The electron-donating strengths of donor (D) moieties in thirteen donor-pi-acceptor systems (D1-pi-A to D13-pi-A wherein -pi- and A represent butadiene and cyanoacrylic acid units, respectively) have been studied using B3LYP/cc-pVDZ level density functional theory (DFT) calculations. The selected D moieties are encountered as a part of an organic sensitizer molecule in dye-sensitized solar cell (DSSC) applications. When the D moiety is joined with pi-A, a certain amount of electron donation from D to A occurs leading to an increase in electron density at the A site of D-pi-A compared to the A site of pi-A. This electron reorganization is quantified in terms of a change in molecular electrostatic potential (MESP) minimum (Delta V-mA) at the acceptor site, the CN group of the cyanoacrylic acid. The Delta V-mA is always negative, in the range of -11.0 to -2.6 kcal mol(-1) which provides a quick assessment of the rank order of the electron-donating nature of the D moieties in the ground state of D-pi-A. The optical and photovoltaic properties of D and D-pi-A systems are also determined at the TD-CAM-B3LYP/cc-pVDZ//B3LYP/cc-pVDZ level. An absorption red shift (Delta lambda(max)) in the range of 81-242 nm is observed when D moieties change to D-pi-A systems. The ground state property Delta V-mA showed a strong linear correlation with the excited state property Delta lambda(max). Furthermore, Delta V-mA is found to be proportional to the open-circuit voltage (V-OC).

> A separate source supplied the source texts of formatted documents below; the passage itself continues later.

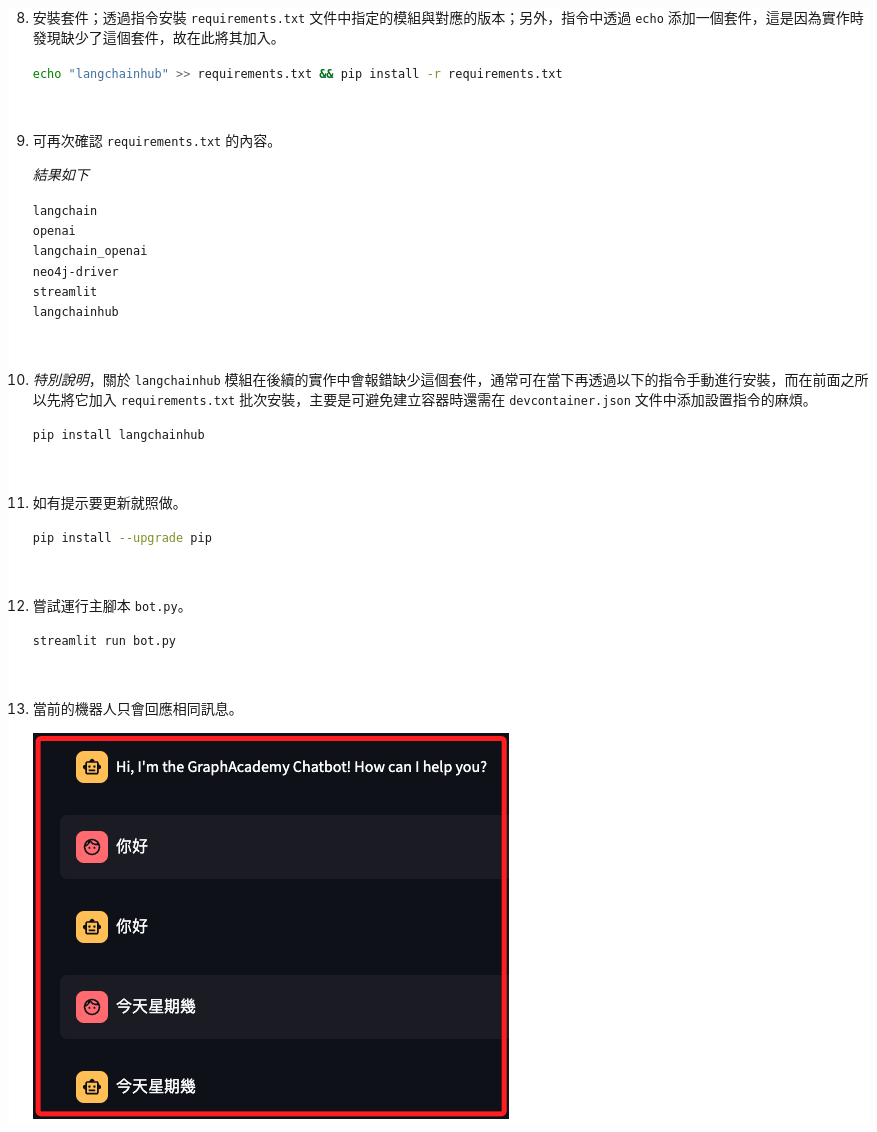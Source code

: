 8. 安裝套件；透過指令安裝 `requirements.txt` 文件中指定的模組與對應的版本；另外，指令中透過 `echo` 添加一個套件，這是因為實作時發現缺少了這個套件，故在此將其加入。

    ```bash
    echo "langchainhub" >> requirements.txt && pip install -r requirements.txt
    ```

<br>

9. 可再次確認 `requirements.txt` 的內容。

    _結果如下_
    ```txt
    langchain
    openai
    langchain_openai
    neo4j-driver
    streamlit
    langchainhub
    ```

<br>

10. _特別說明_，關於 `langchainhub` 模組在後續的實作中會報錯缺少這個套件，通常可在當下再透過以下的指令手動進行安裝，而在前面之所以先將它加入 `requirements.txt` 批次安裝，主要是可避免建立容器時還需在 `devcontainer.json` 文件中添加設置指令的麻煩。

    ```bash
    pip install langchainhub
    ```

<br>

11. 如有提示要更新就照做。

    ```bash
    pip install --upgrade pip
    ```

<br>

12. 嘗試運行主腳本 `bot.py`。

    ```bash
    streamlit run bot.py
    ```

<br>

13. 當前的機器人只會回應相同訊息。

    ![](images/img_02.png)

The resemblance of highest occupied molecular orbital (HOMO) and lowest unoccupied molecular orbital (LUMO) energies of the D-pi-A system with the respective energies of donor and pi-A systems shows that the donor tunes the HOMO, while pi-A tunes the LUMO. Among the thirteen D-pi-A systems, N,N-dialkylaniline, and julolidine are rated as the best donors for the photovoltaic applications. This study shows that the MESP based assessment of the donating strength of donor systems offers a powerful rational design strategy for the development of efficient dyes for DSSC applications.